Saying a Bitter Farewell to Basketball

By
PUBLISHED MARCH 5, 2008

His chin resting on his hands, Joe Jones sat in Saturday’s post-game news conference dejected.

The night before, he had watched his team grind out a lackluster victory over Harvard—and he hadn’t been satisfied with the performance. Then on Saturday, the Lions faced Dartmouth, which came to Levien Gymnasium with an abysmal 2-9 record.

It was their chance to put things right and complete their third weekend-sweep of the season.

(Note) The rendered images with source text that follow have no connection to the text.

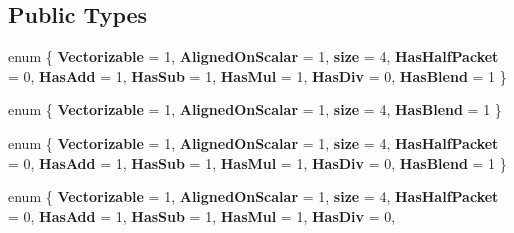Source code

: \subsection*{Public Types}
\begin{DoxyCompactItemize}
\item 
\mbox{\label{struct_eigen_1_1internal_1_1packet__traits_3_01int_01_4_a1533e367718c26626f261a035379a516}} 
enum \{ \newline
{\bfseries Vectorizable} = 1, 
{\bfseries Aligned\+On\+Scalar} = 1, 
{\bfseries size} = 4, 
{\bfseries Has\+Half\+Packet} = 0, 
\newline
{\bfseries Has\+Add} = 1, 
{\bfseries Has\+Sub} = 1, 
{\bfseries Has\+Mul} = 1, 
{\bfseries Has\+Div} = 0, 
\newline
{\bfseries Has\+Blend} = 1
 \}
\item 
\mbox{\label{struct_eigen_1_1internal_1_1packet__traits_3_01int_01_4_adec16bec54bc1a59a464c2a814faf574}} 
enum \{ {\bfseries Vectorizable} = 1, 
{\bfseries Aligned\+On\+Scalar} = 1, 
{\bfseries size} = 4, 
{\bfseries Has\+Blend} = 1
 \}
\item 
\mbox{\label{struct_eigen_1_1internal_1_1packet__traits_3_01int_01_4_adf8ddc07f43c8fa3f4b664dd3780e233}} 
enum \{ \newline
{\bfseries Vectorizable} = 1, 
{\bfseries Aligned\+On\+Scalar} = 1, 
{\bfseries size} = 4, 
{\bfseries Has\+Half\+Packet} = 0, 
\newline
{\bfseries Has\+Add} = 1, 
{\bfseries Has\+Sub} = 1, 
{\bfseries Has\+Mul} = 1, 
{\bfseries Has\+Div} = 0, 
\newline
{\bfseries Has\+Blend} = 1
 \}
\item 
\mbox{\label{struct_eigen_1_1internal_1_1packet__traits_3_01int_01_4_a03025e77839c42c088bcfe3cf69f8d33}} 
enum \{ \newline
{\bfseries Vectorizable} = 1, 
{\bfseries Aligned\+On\+Scalar} = 1, 
{\bfseries size} = 4, 
{\bfseries Has\+Half\+Packet} = 0, 
\newline
{\bfseries Has\+Add} = 1, 
{\bfseries Has\+Sub} = 1, 
{\bfseries Has\+Mul} = 1, 
{\bfseries Has\+Div} = 0, 
\newline

\end{DoxyCompactItemize}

On top of it all, it was Senior Night.

Brett Loscalzo, Kashif Sweet, Ben Nwachukwu, Mack Montgomery and—one of the finest players in the program’s history—John Baumann stepped onto the Levien Gymnasium floor for their last game in their light blue jerseys.

Across the court stood the inexperienced, underperforming, and undersized Big Green. If Columbia could have had its pick of teams to play on Senior Night, short of the Washington General, Dartmouth would’ve been one of its top choices.

And still, two hours later in the media room, deep within the corridors of Dodge, Jones was shaking his head. He was upset Columbia had lost 63-48. Worse yet, he was upset that the seniors, his first recruiting class here, had let themselves down.

The urgency the Lions so desperately lacked against Harvard was again conspicuous in its absence. But in front of a packed house getting its last-ever look at this team—the best Columbia has seen in over a decade—the seniors should have been able to feed off of the crowd’s energy and turn in a memorable performance.

Instead, they allowed the Big Green to own the game, failed to find their touch from the perimeter, and blew easy plays inside.

But Jones said that on personally-significant nights like these, it’s always hard for a coach to strike a balance between playing up the significance of the night and treating it as just another game.

“It could backfire on you,” he said. “You try so hard to win your last game and you’re so emotional about it, you don’t go out and do the things you need to do. I don’t know, I’m not a psychologist. We just didn’t do the things we needed to do to win.”

Montgomery and Baumann had 11 and 17 points, respectively, with four rebounds each, but that did little to mask a generally uninspired showing from the class of 2008. Still, Jones never felt his team gave up.

“It just didn’t happen for them,” he said. “Sometimes you don’t play well, but these guys never quit. At halftime they were into it—they wanted to take it and win.”

For the past couple of years, the expectation, at least among people who follow the team closely, was for the team to come together when this class reached maturity. This year’s squad was supposed to mount Columbia’s first real title run in years.

In the best-case scenario, they’ll finish 9-5 in the Ivy League. To do so, the Lions will need to sweep Princeton and Penn on the road for the first time since World War II. At worst, they’ll end up 7-7, a record that might once have looked decent, but now just seems like a missed opportunity. This crop of seniors had helped Jones change expectations.

In all fairness, however, the seniors’ farewell was just one horrible game in what has otherwise been the finest season in recent memory. But nothing is set in stone yet.
The Lions have one more road trip—to Princeton and Penn—which will have a major impact when it comes time for the season’s final assessment.

So the class of 2008 will have one more chance to go out on a high, this time at the mecca of Ivy basketball, no less—Philadelphia. And, come 10 p.m. next Saturday night, there will be several ways to figure out how they did. One is to read the lines.

The other is to peek inside the media room—Jones’ demeanor will tell the whole story of the seniors’ swan song.

Joshua Robinson is a Columbia College senior majoring in history and political science.